(Stored data entries)
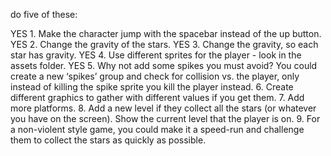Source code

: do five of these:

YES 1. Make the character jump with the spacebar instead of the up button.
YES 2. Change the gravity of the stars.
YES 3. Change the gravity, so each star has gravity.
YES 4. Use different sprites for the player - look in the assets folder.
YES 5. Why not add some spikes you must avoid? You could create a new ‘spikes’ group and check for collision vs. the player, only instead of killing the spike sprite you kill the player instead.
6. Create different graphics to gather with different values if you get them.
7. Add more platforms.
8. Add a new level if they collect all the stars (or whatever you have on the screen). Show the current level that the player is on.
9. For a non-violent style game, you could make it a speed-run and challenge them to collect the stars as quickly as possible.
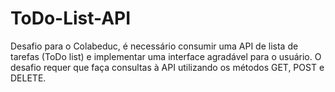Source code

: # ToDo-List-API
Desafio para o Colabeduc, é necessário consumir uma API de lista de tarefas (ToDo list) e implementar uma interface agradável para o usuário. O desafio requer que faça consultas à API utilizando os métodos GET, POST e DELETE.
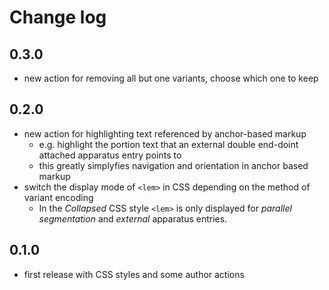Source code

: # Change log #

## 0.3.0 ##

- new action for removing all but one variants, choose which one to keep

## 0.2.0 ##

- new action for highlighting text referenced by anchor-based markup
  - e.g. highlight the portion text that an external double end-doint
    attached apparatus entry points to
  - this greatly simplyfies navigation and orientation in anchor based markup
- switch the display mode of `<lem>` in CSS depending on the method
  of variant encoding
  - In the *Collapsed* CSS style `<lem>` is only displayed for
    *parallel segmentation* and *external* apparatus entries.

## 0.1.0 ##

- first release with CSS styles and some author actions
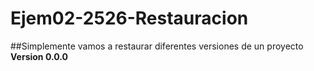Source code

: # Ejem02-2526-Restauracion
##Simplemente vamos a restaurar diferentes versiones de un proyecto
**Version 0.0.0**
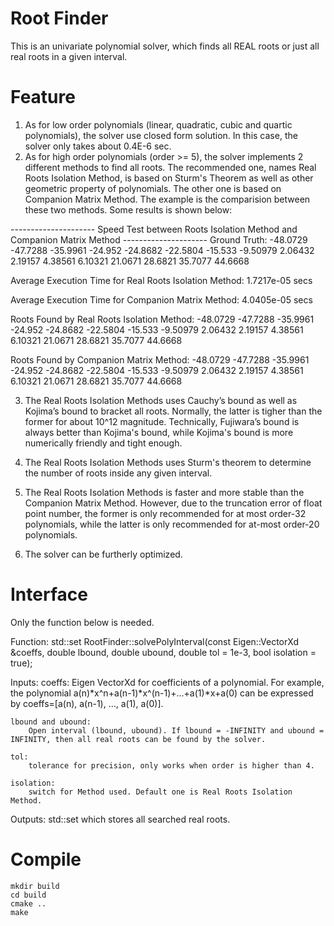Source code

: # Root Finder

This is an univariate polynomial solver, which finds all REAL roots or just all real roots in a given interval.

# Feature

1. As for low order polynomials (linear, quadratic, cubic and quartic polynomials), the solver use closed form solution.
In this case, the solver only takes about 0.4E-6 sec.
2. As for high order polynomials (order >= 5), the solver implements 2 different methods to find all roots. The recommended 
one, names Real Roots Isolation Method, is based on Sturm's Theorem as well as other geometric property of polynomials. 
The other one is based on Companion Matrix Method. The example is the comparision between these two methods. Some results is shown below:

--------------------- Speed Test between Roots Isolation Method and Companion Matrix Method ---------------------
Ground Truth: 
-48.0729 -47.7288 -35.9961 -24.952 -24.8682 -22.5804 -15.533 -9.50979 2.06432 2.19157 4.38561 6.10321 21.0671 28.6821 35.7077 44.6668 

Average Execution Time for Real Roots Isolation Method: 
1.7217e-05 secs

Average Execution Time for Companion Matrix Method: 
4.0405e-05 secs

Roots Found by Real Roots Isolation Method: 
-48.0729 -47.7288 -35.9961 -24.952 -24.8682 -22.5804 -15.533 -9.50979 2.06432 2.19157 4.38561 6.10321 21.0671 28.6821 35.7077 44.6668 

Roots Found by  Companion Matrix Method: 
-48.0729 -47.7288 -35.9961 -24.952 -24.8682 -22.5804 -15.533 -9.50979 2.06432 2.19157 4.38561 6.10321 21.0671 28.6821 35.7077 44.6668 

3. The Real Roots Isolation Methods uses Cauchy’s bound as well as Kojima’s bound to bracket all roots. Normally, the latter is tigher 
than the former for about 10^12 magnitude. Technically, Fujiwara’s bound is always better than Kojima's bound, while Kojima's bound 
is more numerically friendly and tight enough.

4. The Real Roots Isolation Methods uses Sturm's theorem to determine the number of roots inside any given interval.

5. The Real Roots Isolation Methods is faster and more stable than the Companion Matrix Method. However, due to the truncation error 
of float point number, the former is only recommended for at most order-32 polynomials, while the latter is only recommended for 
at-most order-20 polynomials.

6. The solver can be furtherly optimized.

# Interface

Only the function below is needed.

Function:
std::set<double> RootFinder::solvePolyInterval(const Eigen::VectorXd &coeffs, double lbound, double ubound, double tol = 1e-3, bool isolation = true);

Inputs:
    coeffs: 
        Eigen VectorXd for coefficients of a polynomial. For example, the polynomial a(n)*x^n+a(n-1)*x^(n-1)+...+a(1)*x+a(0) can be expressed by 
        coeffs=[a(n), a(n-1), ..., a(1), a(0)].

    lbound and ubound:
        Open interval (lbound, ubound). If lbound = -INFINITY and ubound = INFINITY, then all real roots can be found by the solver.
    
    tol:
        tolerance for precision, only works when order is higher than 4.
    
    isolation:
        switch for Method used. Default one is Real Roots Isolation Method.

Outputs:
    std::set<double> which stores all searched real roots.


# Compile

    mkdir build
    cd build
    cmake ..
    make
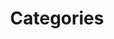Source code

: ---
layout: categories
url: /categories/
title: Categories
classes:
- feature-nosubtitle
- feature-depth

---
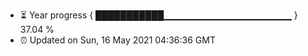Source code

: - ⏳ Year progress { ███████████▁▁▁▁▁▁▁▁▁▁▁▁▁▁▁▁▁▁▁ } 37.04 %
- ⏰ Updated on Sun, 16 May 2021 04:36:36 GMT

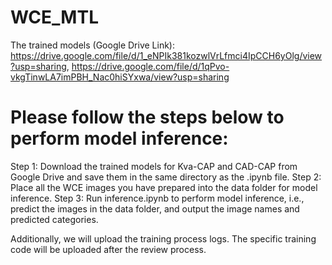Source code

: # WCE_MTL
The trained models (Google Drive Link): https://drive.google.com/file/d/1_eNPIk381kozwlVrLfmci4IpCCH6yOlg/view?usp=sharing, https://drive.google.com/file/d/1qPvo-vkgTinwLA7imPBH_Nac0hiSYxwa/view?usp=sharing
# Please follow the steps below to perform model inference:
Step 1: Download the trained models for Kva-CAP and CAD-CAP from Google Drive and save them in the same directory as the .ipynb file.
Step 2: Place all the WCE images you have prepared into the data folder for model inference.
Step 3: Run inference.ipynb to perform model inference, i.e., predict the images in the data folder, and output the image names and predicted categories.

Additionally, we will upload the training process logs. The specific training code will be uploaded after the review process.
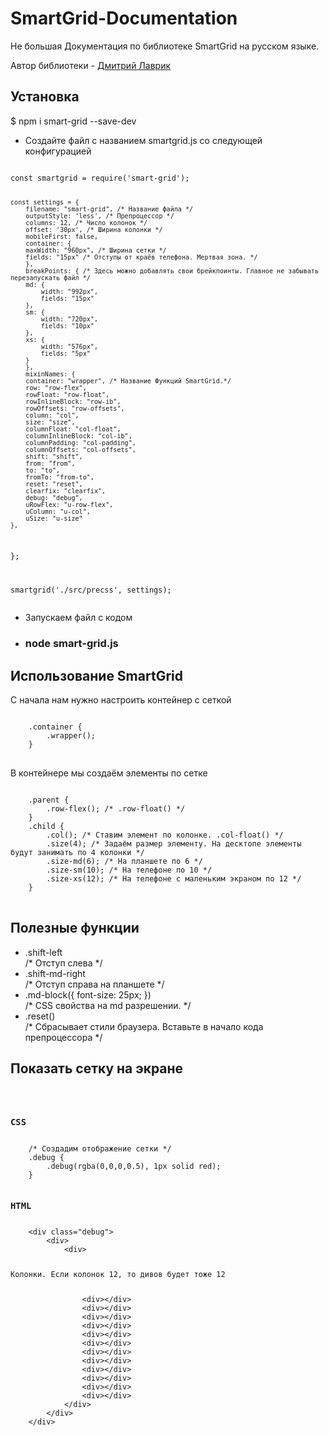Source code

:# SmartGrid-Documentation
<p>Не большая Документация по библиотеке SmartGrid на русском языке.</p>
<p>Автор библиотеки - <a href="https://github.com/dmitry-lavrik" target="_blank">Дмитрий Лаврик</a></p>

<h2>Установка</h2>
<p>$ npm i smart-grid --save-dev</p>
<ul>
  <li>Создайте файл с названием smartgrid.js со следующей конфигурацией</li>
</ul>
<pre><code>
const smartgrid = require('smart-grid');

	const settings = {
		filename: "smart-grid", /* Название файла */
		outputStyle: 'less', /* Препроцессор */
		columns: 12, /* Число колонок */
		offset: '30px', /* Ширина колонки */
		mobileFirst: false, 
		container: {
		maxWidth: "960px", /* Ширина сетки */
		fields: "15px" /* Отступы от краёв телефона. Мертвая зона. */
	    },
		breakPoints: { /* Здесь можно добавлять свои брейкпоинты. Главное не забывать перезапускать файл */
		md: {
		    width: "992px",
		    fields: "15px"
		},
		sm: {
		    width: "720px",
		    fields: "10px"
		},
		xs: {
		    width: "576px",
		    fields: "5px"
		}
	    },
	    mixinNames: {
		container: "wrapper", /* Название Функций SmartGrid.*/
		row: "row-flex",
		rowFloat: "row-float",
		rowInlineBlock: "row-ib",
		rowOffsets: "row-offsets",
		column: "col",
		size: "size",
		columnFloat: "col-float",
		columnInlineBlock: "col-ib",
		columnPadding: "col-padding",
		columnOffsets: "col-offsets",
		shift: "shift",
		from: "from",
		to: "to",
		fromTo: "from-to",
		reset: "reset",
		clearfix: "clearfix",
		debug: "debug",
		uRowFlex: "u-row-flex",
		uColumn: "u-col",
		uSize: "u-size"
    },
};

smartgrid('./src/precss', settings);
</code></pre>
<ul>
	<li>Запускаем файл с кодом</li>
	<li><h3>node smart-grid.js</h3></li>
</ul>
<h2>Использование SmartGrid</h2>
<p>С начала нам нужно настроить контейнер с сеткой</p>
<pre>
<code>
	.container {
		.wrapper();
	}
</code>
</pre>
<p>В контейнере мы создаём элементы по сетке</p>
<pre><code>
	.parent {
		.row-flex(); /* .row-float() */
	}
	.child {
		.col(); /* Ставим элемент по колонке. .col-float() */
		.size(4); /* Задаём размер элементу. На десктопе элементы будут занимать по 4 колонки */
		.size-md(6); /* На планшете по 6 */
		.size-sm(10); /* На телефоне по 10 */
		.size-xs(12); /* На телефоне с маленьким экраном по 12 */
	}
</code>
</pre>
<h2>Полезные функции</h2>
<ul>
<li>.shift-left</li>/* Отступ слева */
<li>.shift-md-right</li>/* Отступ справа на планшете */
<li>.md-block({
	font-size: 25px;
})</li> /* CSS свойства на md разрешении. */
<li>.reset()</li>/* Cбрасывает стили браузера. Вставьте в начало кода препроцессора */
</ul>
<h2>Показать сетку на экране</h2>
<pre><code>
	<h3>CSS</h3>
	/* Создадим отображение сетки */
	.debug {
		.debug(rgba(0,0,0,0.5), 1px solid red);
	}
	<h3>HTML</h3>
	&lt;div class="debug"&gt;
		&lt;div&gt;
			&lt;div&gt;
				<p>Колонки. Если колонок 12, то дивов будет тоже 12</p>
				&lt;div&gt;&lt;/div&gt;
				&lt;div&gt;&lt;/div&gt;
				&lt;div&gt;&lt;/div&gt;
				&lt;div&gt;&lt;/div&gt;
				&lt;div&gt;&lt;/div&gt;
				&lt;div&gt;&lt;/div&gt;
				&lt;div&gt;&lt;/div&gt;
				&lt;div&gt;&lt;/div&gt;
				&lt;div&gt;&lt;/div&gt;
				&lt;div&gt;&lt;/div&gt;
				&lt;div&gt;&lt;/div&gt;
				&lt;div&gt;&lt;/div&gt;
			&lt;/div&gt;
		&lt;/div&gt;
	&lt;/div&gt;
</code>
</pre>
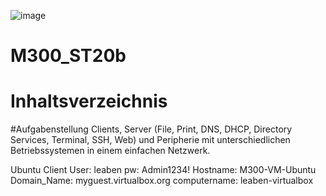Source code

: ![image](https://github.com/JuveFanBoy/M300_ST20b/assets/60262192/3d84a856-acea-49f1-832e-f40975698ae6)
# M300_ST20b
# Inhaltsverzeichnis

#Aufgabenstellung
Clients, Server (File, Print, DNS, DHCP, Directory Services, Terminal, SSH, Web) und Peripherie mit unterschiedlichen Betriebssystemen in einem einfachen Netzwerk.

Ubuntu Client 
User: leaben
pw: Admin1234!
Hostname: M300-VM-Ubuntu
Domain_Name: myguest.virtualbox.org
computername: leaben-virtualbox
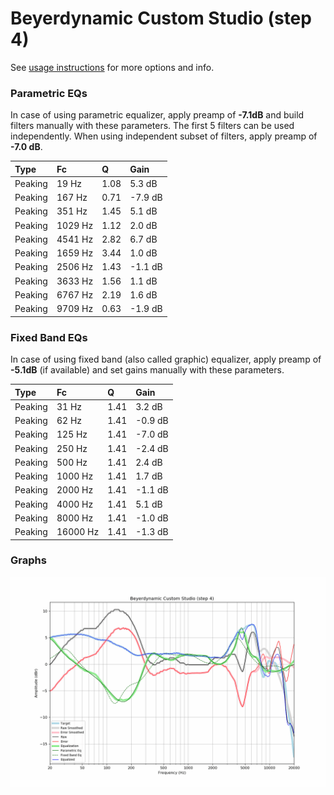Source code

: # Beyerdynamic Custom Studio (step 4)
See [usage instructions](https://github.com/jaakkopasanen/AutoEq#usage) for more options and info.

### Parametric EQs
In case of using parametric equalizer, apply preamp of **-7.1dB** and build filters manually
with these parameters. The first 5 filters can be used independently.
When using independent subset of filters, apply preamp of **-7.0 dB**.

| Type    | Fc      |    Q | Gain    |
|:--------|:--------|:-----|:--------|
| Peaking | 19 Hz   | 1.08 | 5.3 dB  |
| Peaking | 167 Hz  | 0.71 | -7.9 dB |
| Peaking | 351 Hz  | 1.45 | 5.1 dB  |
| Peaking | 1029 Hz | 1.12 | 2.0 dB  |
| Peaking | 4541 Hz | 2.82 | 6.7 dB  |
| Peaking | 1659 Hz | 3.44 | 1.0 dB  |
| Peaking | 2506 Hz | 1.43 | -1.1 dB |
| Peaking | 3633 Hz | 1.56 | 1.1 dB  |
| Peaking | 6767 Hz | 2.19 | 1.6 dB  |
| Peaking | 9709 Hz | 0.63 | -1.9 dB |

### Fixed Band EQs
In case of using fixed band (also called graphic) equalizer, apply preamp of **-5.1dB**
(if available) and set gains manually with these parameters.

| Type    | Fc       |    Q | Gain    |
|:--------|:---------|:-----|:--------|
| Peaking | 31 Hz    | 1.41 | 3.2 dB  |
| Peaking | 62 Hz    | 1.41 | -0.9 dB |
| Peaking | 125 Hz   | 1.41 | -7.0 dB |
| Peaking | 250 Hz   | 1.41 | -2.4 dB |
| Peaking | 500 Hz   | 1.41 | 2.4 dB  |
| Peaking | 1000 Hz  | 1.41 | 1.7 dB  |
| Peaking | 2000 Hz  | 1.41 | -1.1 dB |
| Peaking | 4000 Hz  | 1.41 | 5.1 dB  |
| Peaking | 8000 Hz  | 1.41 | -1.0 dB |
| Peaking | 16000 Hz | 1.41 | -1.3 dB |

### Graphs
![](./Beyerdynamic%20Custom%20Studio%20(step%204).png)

[WHAT YOU WILL DO] Search the records for the word "from". Copy each line where it appears.

[WRITTEN ANSWER]
Step 1: Download the trained models for Kva-CAP and CAD-CAP from Google Drive and save them in the same directory as the .ipynb file.
		from: "from",
		fromTo: "from-to",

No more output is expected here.